Así como hablan de la Patria, hablan del Honor. El tirano se mueve por principios de “honorabilidad”. ¿No es este el adjetivo predilecto del Matarife Uribe para referirse a los bandidos que han pasado por sus gobiernos? Asimismo, en la novela, Trujillo alude varias veces a la idea del honor para validar su persona y sus actos, o para invalidar el de los otros. ¿Por qué se habla de honor como si estuvieran en una Corte del siglo XVI? Las tiranías son una forma del poder monárquico donde la Ley y la Justicia es la palabra del tirano, como otrora fuera la del rey: él decide quién vive y quién muere, quién es traidor y quién no.

Un terror constante en quienes rodeaban a Trujillo era la posibilidad de ganarse la enemistad de El Jefe y ser condenados al ostracismo. ¿Cuántas personas no fueron condenadas o terminaron en cementerios o fosas comunes durante el Uribato, sólo porque el tirano dijo o insinuó que eran enemigos? Esto convierte la tiranía en un asunto kafkiano: existe sobre la gente una constante amenaza, un poder tan grande que está en todas partes y es superior a la ley y a la justicia, y al cual es imposible enfrentar.

El adoctrinamiento ideológico durante el régimen de Trujillo era constante. En los programas educativos se exigía el estudio obligatorio de los discursos del dictador para entender “su amor a la patria”, y de su vida para comprender por qué se trataba de un enviado supremo. ¿Recuerdan la polémica por la manera maquillada como se estaba enseñando la Seguridad Democrática en los libros escolares? La estrategia mediática del Gran Colombiano, el interés por contradecir realidades históricas y por reescribir la memoria a su antojo, apuntan a ese adoctrinamiento ideológico.

En 1937, Trujillo les ordenó a sus fuerzas militares exterminar a todos los haitianos indocumentados que se encontraran en territorio dominicano. La matanza pudo haber ascendido a los 25 mil muertos. En total se calculan unas 50 mil las personas asesinadas en su régimen. Ustedes podrán sacar sus propias cuentas en los casos colombianos que involucran al Innombrable, incluidos por supuesto la orgía salvaje de los ‘falsos positivos’, más de 4.000 jóvenes asesinados para hacerlos pasar por guerrilleros.
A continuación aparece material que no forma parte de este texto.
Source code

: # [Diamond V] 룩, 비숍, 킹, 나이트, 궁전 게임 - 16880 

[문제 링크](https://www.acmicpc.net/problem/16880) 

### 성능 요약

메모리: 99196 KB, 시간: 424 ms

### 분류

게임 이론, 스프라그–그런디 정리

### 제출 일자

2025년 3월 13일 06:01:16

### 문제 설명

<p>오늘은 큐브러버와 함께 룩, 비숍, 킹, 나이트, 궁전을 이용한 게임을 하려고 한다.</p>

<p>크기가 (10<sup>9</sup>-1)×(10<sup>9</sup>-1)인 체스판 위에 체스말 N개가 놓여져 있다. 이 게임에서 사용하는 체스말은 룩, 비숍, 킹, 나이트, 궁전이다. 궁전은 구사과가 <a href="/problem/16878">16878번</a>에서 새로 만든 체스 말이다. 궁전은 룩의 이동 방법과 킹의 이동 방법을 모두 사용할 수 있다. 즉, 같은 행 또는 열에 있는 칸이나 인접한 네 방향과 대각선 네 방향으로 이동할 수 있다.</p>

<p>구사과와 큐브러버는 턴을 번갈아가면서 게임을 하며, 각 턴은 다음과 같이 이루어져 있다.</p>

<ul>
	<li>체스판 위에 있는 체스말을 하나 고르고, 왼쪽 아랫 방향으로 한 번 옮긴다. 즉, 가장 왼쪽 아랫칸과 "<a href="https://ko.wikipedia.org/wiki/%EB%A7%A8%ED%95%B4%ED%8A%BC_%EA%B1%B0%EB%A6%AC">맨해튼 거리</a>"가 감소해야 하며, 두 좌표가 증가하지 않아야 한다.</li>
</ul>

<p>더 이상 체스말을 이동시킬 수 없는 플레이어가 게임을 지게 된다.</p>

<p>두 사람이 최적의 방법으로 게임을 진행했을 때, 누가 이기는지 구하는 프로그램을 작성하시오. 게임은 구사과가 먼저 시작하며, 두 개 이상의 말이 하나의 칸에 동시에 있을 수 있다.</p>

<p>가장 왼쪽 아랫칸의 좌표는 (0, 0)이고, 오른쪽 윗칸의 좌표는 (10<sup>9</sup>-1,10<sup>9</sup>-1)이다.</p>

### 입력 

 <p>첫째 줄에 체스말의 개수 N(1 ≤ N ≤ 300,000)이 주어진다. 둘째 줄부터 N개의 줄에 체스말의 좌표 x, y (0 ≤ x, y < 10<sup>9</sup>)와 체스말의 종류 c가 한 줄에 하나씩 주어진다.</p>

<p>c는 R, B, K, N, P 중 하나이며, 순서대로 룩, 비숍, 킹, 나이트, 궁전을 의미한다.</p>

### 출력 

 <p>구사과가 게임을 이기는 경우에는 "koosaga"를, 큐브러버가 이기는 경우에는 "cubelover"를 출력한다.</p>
A Trujillo lo mataron a balazos en una carretera, presa de una conjura, una noche de mayo de 1961, mientras su chofer lo llevaba a su casa de descanso. ¿Es posible que todos los tiranos terminen, tarde o temprano, de una forma u otra, vencidos por sus muertos? A uno le gustaría pensar que sí, aunque no todos terminen como Fujimori o Milosevic; aunque algunos mueran de viejo en el exilio, como Pinochet, o en ejercicio de sus funciones, como Franco.

En un punto de la novela, una anciana dominicana que vivió toda la Era Trujillo, lanza resignada una afirmación que resume una de las consecuencias simbólicas de la imposición del terror como forma de gobierno: la aceptación del mal como parte esencial del ejercicio político. «Bueno, la política es eso», dice la mujer, «abrirse camino entre cadáveres».